Copies n characters from the source string to the destination string. If the source string is less than n characters, the destination is filled with null characters to total n characters. If n characters were copied and no null character was found, then the destination string will not be null-terminated.
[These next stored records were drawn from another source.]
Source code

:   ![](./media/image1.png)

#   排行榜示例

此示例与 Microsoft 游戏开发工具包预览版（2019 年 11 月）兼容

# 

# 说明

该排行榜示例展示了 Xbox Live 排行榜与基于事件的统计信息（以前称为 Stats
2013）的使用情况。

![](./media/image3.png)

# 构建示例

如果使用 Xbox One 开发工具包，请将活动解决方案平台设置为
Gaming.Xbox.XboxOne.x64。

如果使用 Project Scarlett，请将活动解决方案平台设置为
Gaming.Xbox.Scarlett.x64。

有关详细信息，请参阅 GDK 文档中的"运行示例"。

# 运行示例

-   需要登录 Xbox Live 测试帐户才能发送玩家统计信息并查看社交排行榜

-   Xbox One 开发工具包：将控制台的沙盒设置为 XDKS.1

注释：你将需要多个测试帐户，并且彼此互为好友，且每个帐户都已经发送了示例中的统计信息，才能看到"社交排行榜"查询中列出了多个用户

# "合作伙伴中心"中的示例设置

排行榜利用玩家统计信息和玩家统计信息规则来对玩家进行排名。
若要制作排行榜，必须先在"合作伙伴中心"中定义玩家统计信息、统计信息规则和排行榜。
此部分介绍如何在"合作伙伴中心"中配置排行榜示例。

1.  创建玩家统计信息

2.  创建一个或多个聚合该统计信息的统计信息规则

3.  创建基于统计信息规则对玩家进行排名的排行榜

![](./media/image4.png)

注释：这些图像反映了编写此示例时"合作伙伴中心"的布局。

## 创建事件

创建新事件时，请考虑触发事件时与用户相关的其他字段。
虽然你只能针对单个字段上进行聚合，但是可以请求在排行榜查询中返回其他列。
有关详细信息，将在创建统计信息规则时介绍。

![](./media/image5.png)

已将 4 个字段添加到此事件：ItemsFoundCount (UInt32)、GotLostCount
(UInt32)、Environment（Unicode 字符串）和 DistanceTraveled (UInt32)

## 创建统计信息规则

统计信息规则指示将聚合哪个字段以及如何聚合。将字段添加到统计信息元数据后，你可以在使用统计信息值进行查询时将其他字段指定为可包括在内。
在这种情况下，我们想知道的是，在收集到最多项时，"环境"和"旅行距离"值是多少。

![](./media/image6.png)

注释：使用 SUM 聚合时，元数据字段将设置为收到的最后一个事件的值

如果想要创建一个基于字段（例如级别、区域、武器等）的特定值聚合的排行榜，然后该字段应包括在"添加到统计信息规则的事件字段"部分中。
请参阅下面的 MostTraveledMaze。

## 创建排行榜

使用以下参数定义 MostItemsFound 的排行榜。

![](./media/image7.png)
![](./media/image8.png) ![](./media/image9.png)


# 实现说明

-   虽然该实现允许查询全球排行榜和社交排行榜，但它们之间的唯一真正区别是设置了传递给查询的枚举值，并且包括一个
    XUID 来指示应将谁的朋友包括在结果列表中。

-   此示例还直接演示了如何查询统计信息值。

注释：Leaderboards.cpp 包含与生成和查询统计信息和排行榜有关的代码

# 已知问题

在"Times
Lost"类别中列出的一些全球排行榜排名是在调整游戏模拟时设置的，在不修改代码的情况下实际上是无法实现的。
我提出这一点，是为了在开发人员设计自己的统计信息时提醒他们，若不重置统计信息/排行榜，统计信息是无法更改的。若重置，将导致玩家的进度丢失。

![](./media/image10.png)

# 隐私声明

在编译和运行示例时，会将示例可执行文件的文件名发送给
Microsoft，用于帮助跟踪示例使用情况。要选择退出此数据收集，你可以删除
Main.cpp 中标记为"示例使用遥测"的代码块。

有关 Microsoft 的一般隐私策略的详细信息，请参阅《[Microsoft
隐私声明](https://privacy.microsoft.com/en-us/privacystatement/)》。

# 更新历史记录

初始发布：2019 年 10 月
If the strings overlap, the behavior is undefined.

For MPLAB XC16 or XC-DSC functions that can copy to/from specialized memory areas, such as strncpy_eds, strncpy_packed, strncpy_p2d16 or strncpy_p2d24, see “Functions for Specialized Copying and Initialization in the library reference manual relevant to your compiler.”

Example

See the notes at the beginning of this chapter or section for information on using printf() or scanf() (and other functions reading and writing the stdin or stdout streams) in the example code.

#include <string.h>
#include <stdio.h>

int main(void)
{
  char buf1[50] = "We're here";
  char buf2[50] = "Where is the time?";
  char buf3[50] = "Why?";
  char buf4[7]  = "Where?";

  printf("buf1 : %s\n", buf1);
  printf("buf2 : %s\n", buf2);
  printf("buf3 : %s\n", buf3);
  printf("buf4 : %s\n", buf4);

  strncpy(buf1, buf2, 6);
  printf("buf1 after strncpy of 6 characters "
         "of buf2: \n\t%s\n", buf1);
  printf("\t( %d characters)\n", strlen(buf1));
  printf("\n");

  strncpy(buf1, buf2, 18);
  printf("buf1 after strncpy of 18 characters "
         "of buf2: \n\t%s\n", buf1);
  printf("\t( %d characters)\n", strlen(buf1));
  printf("\n");

  strncpy(buf1, buf3, 5);
  printf("buf1 after strncpy of 5 characters "
         "of buf3: \n\t%s\n", buf1);
  printf("\t( %d characters)\n", strlen(buf1));
  printf("\n");

  strncpy(buf1, buf4, 9);
  printf("buf1 after strncpy of 9 characters "
         "of buf4: \n\t%s\n", buf1);
  printf("\t( %d characters)\n", strlen(buf1));
}

Example Output

buf1 : We’re here
buf2 : Where is the time?
buf3 : Why?
buf4 : Where?
buf1 after strncpy of 6 characters of buf2:
        Where here
        ( 10 characters)

buf1 after strncpy of 18 characters of buf2:
        Where is the time?
        ( 18 characters)

buf1 after strncpy of 5 characters of buf3:
        Why?
        ( 4 characters)

buf1 after strncpy of 9 characters of buf4:
        Where?
        ( 6 characters)

Example Explanation

Each buffer contains the string shown, followed by null characters for a length of 50. Using strlen will find the length of the string up to, but not including, the first null character.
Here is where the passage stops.